La participation des patients à la formation initiale des médecins est inscrite dans la loi depuis 2019. Pour autant, si certaines UFR de Médecine sont déjà engagées, il n’existe toujours aucun cadre national permettant un réel développement de cette démarche. C’est pourquoi les ministères chargés de la santé et de l’enseignement portent une politique conjointe de déploiement dans ce domaine. Consacré à la participation des patients à la formation des futurs médecins, ce rapport esquisse les contours d’un cadre national jusqu’alors inexistant dans ce domaine et acte ce concept comme une innovation pédagogique à inscrire dans les textes réglementaires régissant les cursus médicaux. Ses 23 recommandations concrètes, qui seront enrichies courant 2024 de propositions pour les autres étudiants en santé, ont servi de fil rouge aux interventions et échanges qui se sont succédés durant la journée, en présence de près de 200 participants.
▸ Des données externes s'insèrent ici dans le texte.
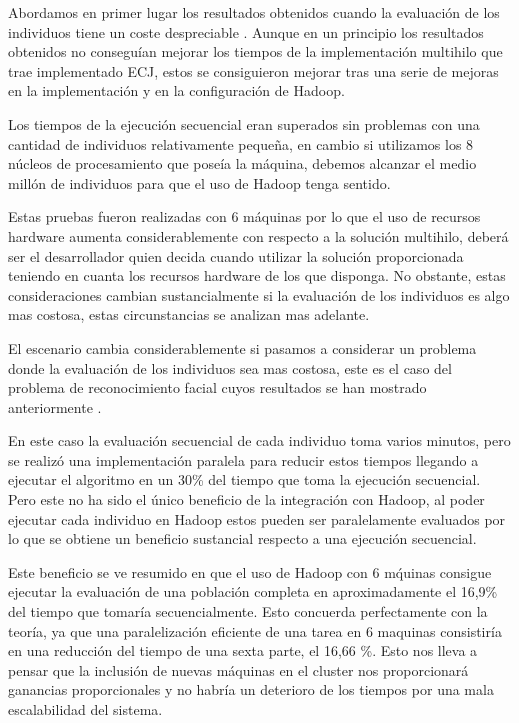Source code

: Abordamos en primer lugar los resultados obtenidos cuando la evaluaci\'on de los individuos tiene un coste despreciable . Aunque en un principio los resultados obtenidos no consegu\'ian mejorar los tiempos de la implementaci\'on multihilo que trae implementado ECJ, estos se consiguieron mejorar tras una serie de mejoras en la implementaci\'on y en la configuraci\'on de Hadoop.

Los tiempos de la ejecuci\'on secuencial eran superados sin problemas con una cantidad de individuos relativamente peque\~na, en cambio si utilizamos los 8 núcleos de procesamiento que poseía la m\'aquina, debemos alcanzar el medio mill\'on de individuos para que el uso de Hadoop tenga sentido. 

Estas pruebas fueron realizadas con 6 m\'aquinas por lo que el uso de recursos hardware aumenta considerablemente con respecto a la soluci\'on multihilo, deber\'a ser el desarrollador quien decida cuando utilizar la soluci\'on proporcionada teniendo en cuanta los recursos hardware de los que disponga. No obstante, estas consideraciones cambian sustancialmente si la evaluaci\'on de los individuos es algo mas costosa, estas circunstancias se analizan mas adelante.


El escenario cambia considerablemente si pasamos a considerar un problema donde la evaluaci\'on de los individuos sea mas costosa, este es el caso del problema de reconocimiento facial cuyos resultados se han mostrado anteriormente . 

En este caso la evaluaci\'on secuencial de cada individuo toma varios minutos, pero se realiz\'o una implementaci\'on paralela para reducir estos tiempos llegando a ejecutar el algoritmo en un 30\% del tiempo que toma la ejecuci\'on secuencial. Pero este no ha sido el \'unico beneficio de la integraci\'on con Hadoop, al poder ejecutar cada individuo en Hadoop estos pueden ser paralelamente evaluados por lo que se obtiene un beneficio sustancial respecto a una ejecuci\'on secuencial. 

Este beneficio se ve resumido en que el uso de Hadoop con 6 m\'quinas consigue ejecutar la evaluación de una población completa en aproximadamente el 16,9\% del tiempo que tomar\'ia secuencialmente. Esto concuerda perfectamente con la teoría, ya que una paralelizaci\'on eficiente de una tarea en 6 maquinas consistiría en una reducción del tiempo de una sexta parte, el 
16,66 \%. Esto nos lleva a pensar que la inclusi\'on de nuevas m\'aquinas en el cluster nos proporcionar\'a ganancias proporcionales y no habr\'ia un deterioro de los tiempos por una mala escalabilidad del sistema.

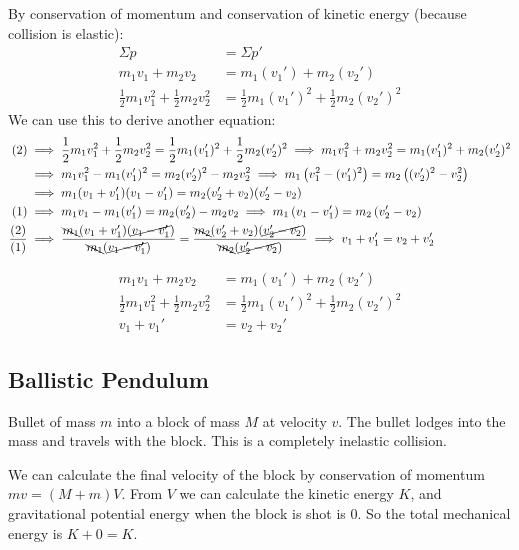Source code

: \documentclass{article}
\newcommand{\theorem}[2]{\begin{tcolorbox}[title={#1},colback=blue!5!white,colframe=blue!75!black,parbox=false] #2 \end{tcolorbox}}
\begin{document}
By conservation of momentum and conservation of kinetic energy (because collision is elastic):
\begin{align*}
	\Sigma p&=\Sigma p' \\
	m_1v_1+m_2v_2&=m_1(v_1')+m_2(v_2') \tag{1} \\
	\frac12m_1v_1^2+\frac12m_2v_2^2&=\frac12m_1(v_1')^2+\frac12m_2(v_2')^2 \tag{2}
\end{align*}
We can use this to derive another equation:
\begin{align*}
	(2)
	&\implies \frac12m_1v_1^2+\frac12m_2v_2^2=\frac12m_1(v_1')^2+\frac12m_2(v_2')^2
	\implies m_1v_1^2+m_2v_2^2=m_1(v_1')^2+m_2(v_2')^2 \\
	&\implies m_1 v_1^2-m_1(v_1')^2=m_2(v_2')^2-m_2v_2^2
	\implies m_1 \left( v_1^2-(v_1')^2 \right)=m_2 \left( (v_2')^2-v_2^2 \right) \\
	&\implies m_1(v_1+v_1')(v_1-v_1')=m_2(v_2'+v_2)(v_2'-v_2) \\
	(1)
	&\implies m_1v_1-m_1(v_1')=m_2(v_2')-m_2v_2
	\implies m_1 \left( v_1-v_1' \right)=m_2 \left( v_2'-v_2 \right) \\
	\frac{(2)}{(1)}
	&\implies \frac{\bcancel{m_1}(v_1+v_1')(\cancel{v_1-v_1'})}{\bcancel{m_1}(\cancel{v_1-v_1'})}=\frac{\bcancel{m_2}(v_2'+v_2)(\cancel{v_2'-v_2})}{\bcancel{m_2}(\cancel{v_2'-v_2})}
	\implies v_1+v_1'=v_2+v_2'
\end{align*}

\theorem{Equations for a head-on elastic collision}{
	\begin{align*}
		m_1v_1+m_2v_2&=m_1(v_1')+m_2(v_2') \tag{Conservation of Momentum} \\
		\frac12m_1v_1^2+\frac12m_2v_2^2&=\frac12m_1(v_1')^2+\frac12m_2(v_2')^2 \tag{Conservation of Kinetic Energy} \\
		v_1+v_1'&=v_2+v_2'
	\end{align*}
}

\subsection{Ballistic Pendulum}

Bullet of mass $m$ into a block of mass $M$ at velocity $v$. The bullet lodges into the mass and travels with the block. This is a completely inelastic collision.

We can calculate the final velocity of the block by conservation of momentum $mv=(M+m)V$. From $V$ we can calculate the kinetic energy $K$, and gravitational potential energy when the block is shot is $0$. So the total mechanical energy is $K+0=K$.
\end{document}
En prenant en compte des attentes et des besoins spécifiques pour améliorer l’ensemble du système de santé, la participation des patients à la formation des futurs professionnels de santé s’inscrit dans un cadre éthique. Elle émerge dans l’éducation thérapeutique, en psychiatrie et dans la recherche, notamment les maladies rares.
Ce partenariat soigné/soignant constitue également un facteur d’amélioration des pratiques professionnelles et donc de qualité de vie au travail, contribuant à redonner du sens aux métiers. Cela, dans un contexte de défis à relever dont la transition épidémiologique, l’allongement de la durée de vie ou encore la croissante rapide du nombre de personnes vivant avec une ou plusieurs maladies chroniques. Ainsi, le dispositif de formation professionnelle (en priorité initiale) doit s’adapter à ces exigences.
En France, cette place des patients dans la formation n’a été reconnue que récemment, alors qu’elle existe depuis plusieurs décennies dans d’autres pays, notamment anglo-saxons. Si certaines universités précurseures se sont engagées dans cette démarche, il n’existait pas jusqu’alors de cadre national permettant l’essor de la démarche.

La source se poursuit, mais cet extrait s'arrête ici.